Prepare the dressing
Whisk together olive oil, lemon zest, lemon juice, a pinch of salt, and cracked pepper. The emulsion should be glossy and slightly thick; adjust acidity with a splash of water if too sharp.
Mix herbs and citrus
In a large bowl combine chopped parsley, mint, and the prepared dressing. Toss gently to coat the herbs evenly; the herbs should stay bright, not wilted.
Combine quinoa and herbs
Add the warm quinoa to the herb‑citrus mixture. Fold gently until every grain is lightly coated. The heat will release the fragrance of the herbs while keeping the texture fluffy.
Finish with pomegranate
Gently fold pomegranate seeds into the salad just before serving. Their burst of juice adds a sweet‑tart contrast and a pop of color that makes the dish festive.
Expert Tips
Tip #1: Cool quinoa first
Spread cooked quinoa on a baking sheet to cool quickly; this prevents it from steaming the herbs and keeps the texture light.
Tip #2: Use fresh lemon zest
Zest adds aromatic oils that juice alone cannot provide, delivering a brighter citrus punch.
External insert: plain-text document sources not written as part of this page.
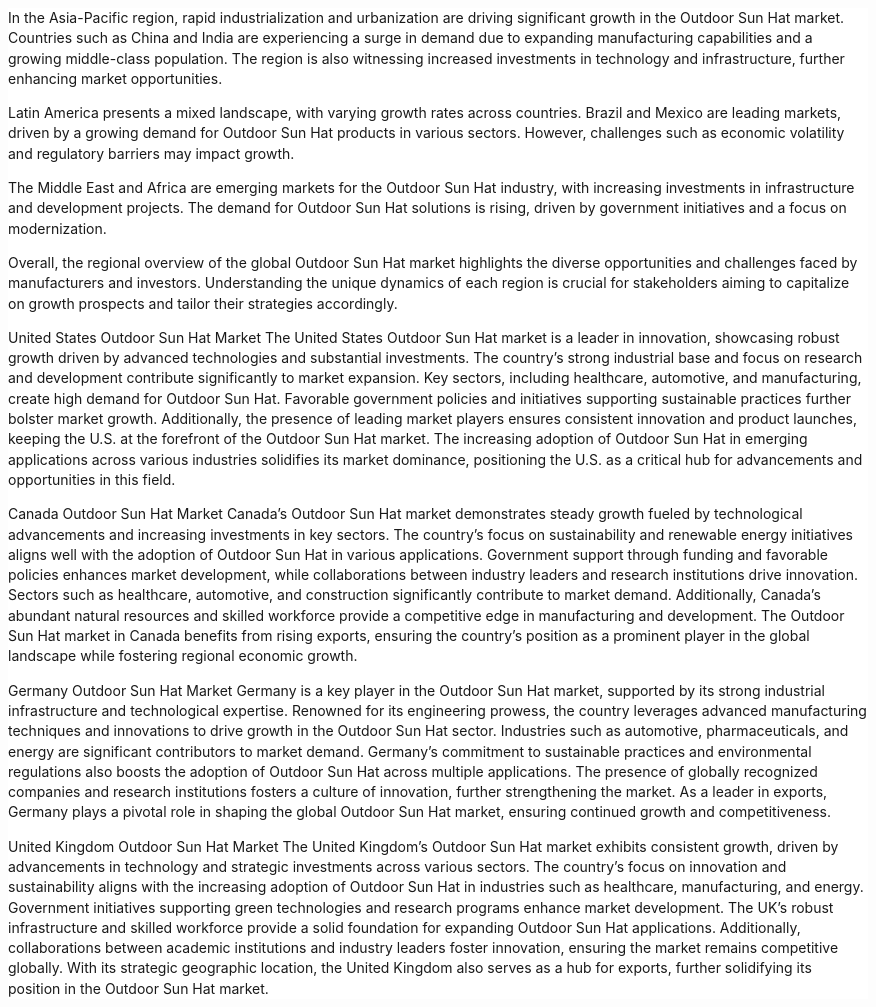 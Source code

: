 In the Asia-Pacific region, rapid industrialization and urbanization are driving significant growth in the Outdoor Sun Hat market. Countries such as China and India are experiencing a surge in demand due to expanding manufacturing capabilities and a growing middle-class population. The region is also witnessing increased investments in technology and infrastructure, further enhancing market opportunities.

Latin America presents a mixed landscape, with varying growth rates across countries. Brazil and Mexico are leading markets, driven by a growing demand for Outdoor Sun Hat products in various sectors. However, challenges such as economic volatility and regulatory barriers may impact growth.

The Middle East and Africa are emerging markets for the Outdoor Sun Hat industry, with increasing investments in infrastructure and development projects. The demand for Outdoor Sun Hat solutions is rising, driven by government initiatives and a focus on modernization.

Overall, the regional overview of the global Outdoor Sun Hat market highlights the diverse opportunities and challenges faced by manufacturers and investors. Understanding the unique dynamics of each region is crucial for stakeholders aiming to capitalize on growth prospects and tailor their strategies accordingly.

United States Outdoor Sun Hat Market
The United States Outdoor Sun Hat market is a leader in innovation, showcasing robust growth driven by advanced technologies and substantial investments. The country’s strong industrial base and focus on research and development contribute significantly to market expansion. Key sectors, including healthcare, automotive, and manufacturing, create high demand for Outdoor Sun Hat. Favorable government policies and initiatives supporting sustainable practices further bolster market growth. Additionally, the presence of leading market players ensures consistent innovation and product launches, keeping the U.S. at the forefront of the Outdoor Sun Hat market. The increasing adoption of Outdoor Sun Hat in emerging applications across various industries solidifies its market dominance, positioning the U.S. as a critical hub for advancements and opportunities in this field.

Canada Outdoor Sun Hat Market
Canada’s Outdoor Sun Hat market demonstrates steady growth fueled by technological advancements and increasing investments in key sectors. The country’s focus on sustainability and renewable energy initiatives aligns well with the adoption of Outdoor Sun Hat in various applications. Government support through funding and favorable policies enhances market development, while collaborations between industry leaders and research institutions drive innovation. Sectors such as healthcare, automotive, and construction significantly contribute to market demand. Additionally, Canada’s abundant natural resources and skilled workforce provide a competitive edge in manufacturing and development. The Outdoor Sun Hat market in Canada benefits from rising exports, ensuring the country’s position as a prominent player in the global landscape while fostering regional economic growth.

Germany Outdoor Sun Hat Market
Germany is a key player in the Outdoor Sun Hat market, supported by its strong industrial infrastructure and technological expertise. Renowned for its engineering prowess, the country leverages advanced manufacturing techniques and innovations to drive growth in the Outdoor Sun Hat sector. Industries such as automotive, pharmaceuticals, and energy are significant contributors to market demand. Germany’s commitment to sustainable practices and environmental regulations also boosts the adoption of Outdoor Sun Hat across multiple applications. The presence of globally recognized companies and research institutions fosters a culture of innovation, further strengthening the market. As a leader in exports, Germany plays a pivotal role in shaping the global Outdoor Sun Hat market, ensuring continued growth and competitiveness.

United Kingdom Outdoor Sun Hat Market
The United Kingdom’s Outdoor Sun Hat market exhibits consistent growth, driven by advancements in technology and strategic investments across various sectors. The country’s focus on innovation and sustainability aligns with the increasing adoption of Outdoor Sun Hat in industries such as healthcare, manufacturing, and energy. Government initiatives supporting green technologies and research programs enhance market development. The UK’s robust infrastructure and skilled workforce provide a solid foundation for expanding Outdoor Sun Hat applications. Additionally, collaborations between academic institutions and industry leaders foster innovation, ensuring the market remains competitive globally. With its strategic geographic location, the United Kingdom also serves as a hub for exports, further solidifying its position in the Outdoor Sun Hat market.
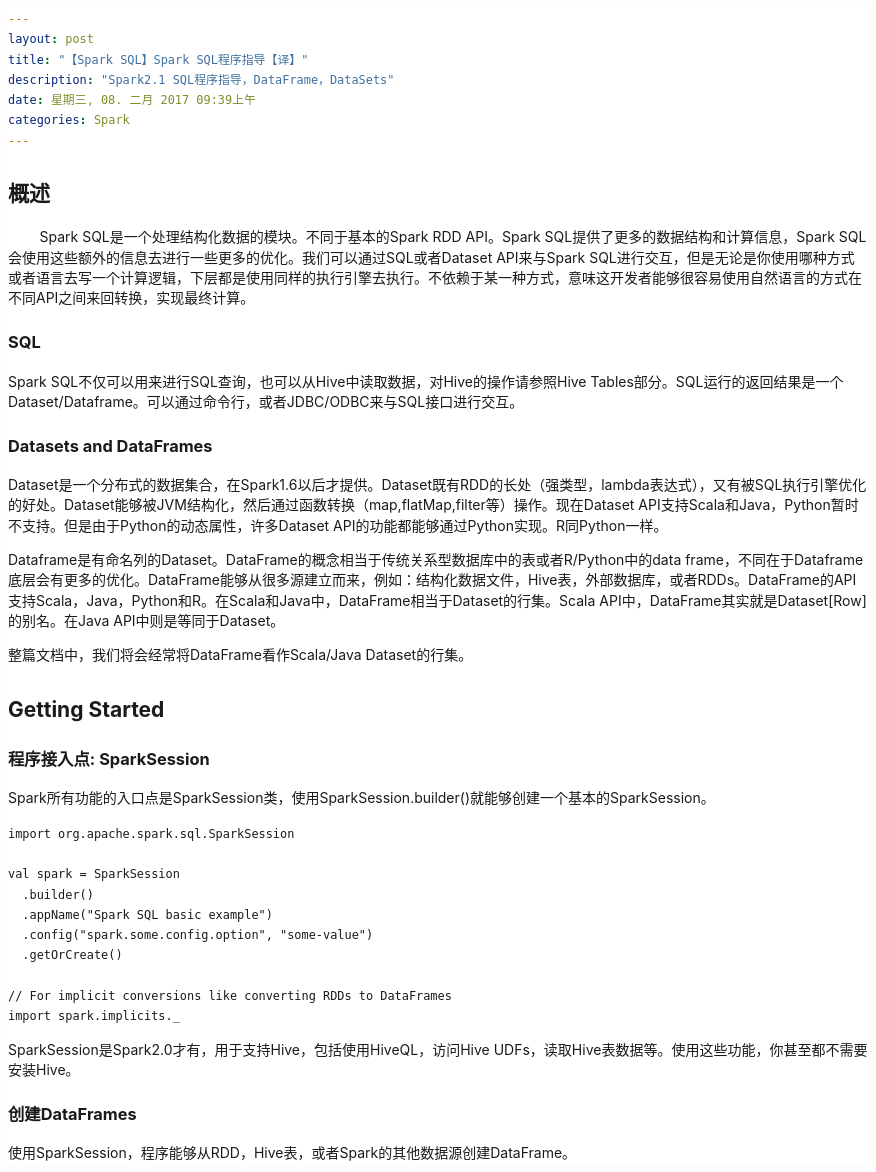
 ```yaml
---
layout: post
title: "【Spark SQL】Spark SQL程序指导【译】"
description: "Spark2.1 SQL程序指导，DataFrame，DataSets"
date: 星期三, 08. 二月 2017 09:39上午 
categories: Spark
---
```


## 概述
&nbsp;&nbsp;&nbsp;&nbsp;&nbsp;&nbsp;&nbsp;&nbsp;Spark SQL是一个处理结构化数据的模块。不同于基本的Spark RDD API。Spark SQL提供了更多的数据结构和计算信息，Spark SQL会使用这些额外的信息去进行一些更多的优化。我们可以通过SQL或者Dataset API来与Spark SQL进行交互，但是无论是你使用哪种方式或者语言去写一个计算逻辑，下层都是使用同样的执行引擎去执行。不依赖于某一种方式，意味这开发者能够很容易使用自然语言的方式在不同API之间来回转换，实现最终计算。

### SQL
Spark SQL不仅可以用来进行SQL查询，也可以从Hive中读取数据，对Hive的操作请参照Hive Tables部分。SQL运行的返回结果是一个Dataset/Dataframe。可以通过命令行，或者JDBC/ODBC来与SQL接口进行交互。 

### Datasets and DataFrames
Dataset是一个分布式的数据集合，在Spark1.6以后才提供。Dataset既有RDD的长处（强类型，lambda表达式），又有被SQL执行引擎优化的好处。Dataset能够被JVM结构化，然后通过函数转换（map,flatMap,filter等）操作。现在Dataset API支持Scala和Java，Python暂时不支持。但是由于Python的动态属性，许多Dataset API的功能都能够通过Python实现。R同Python一样。

Dataframe是有命名列的Dataset。DataFrame的概念相当于传统关系型数据库中的表或者R/Python中的data frame，不同在于Dataframe底层会有更多的优化。DataFrame能够从很多源建立而来，例如：结构化数据文件，Hive表，外部数据库，或者RDDs。DataFrame的API支持Scala，Java，Python和R。在Scala和Java中，DataFrame相当于Dataset的行集。Scala API中，DataFrame其实就是Dataset[Row]的别名。在Java API中则是等同于Dataset<set>。

整篇文档中，我们将会经常将DataFrame看作Scala/Java Dataset的行集。

## Getting Started

### 程序接入点: SparkSession
Spark所有功能的入口点是SparkSession类，使用SparkSession.builder()就能够创建一个基本的SparkSession。

```
import org.apache.spark.sql.SparkSession

val spark = SparkSession
  .builder()
  .appName("Spark SQL basic example")
  .config("spark.some.config.option", "some-value")
  .getOrCreate()

// For implicit conversions like converting RDDs to DataFrames
import spark.implicits._
```
SparkSession是Spark2.0才有，用于支持Hive，包括使用HiveQL，访问Hive UDFs，读取Hive表数据等。使用这些功能，你甚至都不需要安装Hive。

### 创建DataFrames
使用SparkSession，程序能够从RDD，Hive表，或者Spark的其他数据源创建DataFrame。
Tip #3: Add nuts for crunch
A handful of toasted pistachios or slivered almonds introduces texture contrast without overpowering flavors.
Storage & Variations
Store in an airtight container in the fridge for up to 3 days; keep dressing separate if you prefer crisp herbs. Swap mint for basil, or add diced cucumber for extra freshness. For a heartier version, toss in roasted chickpeas.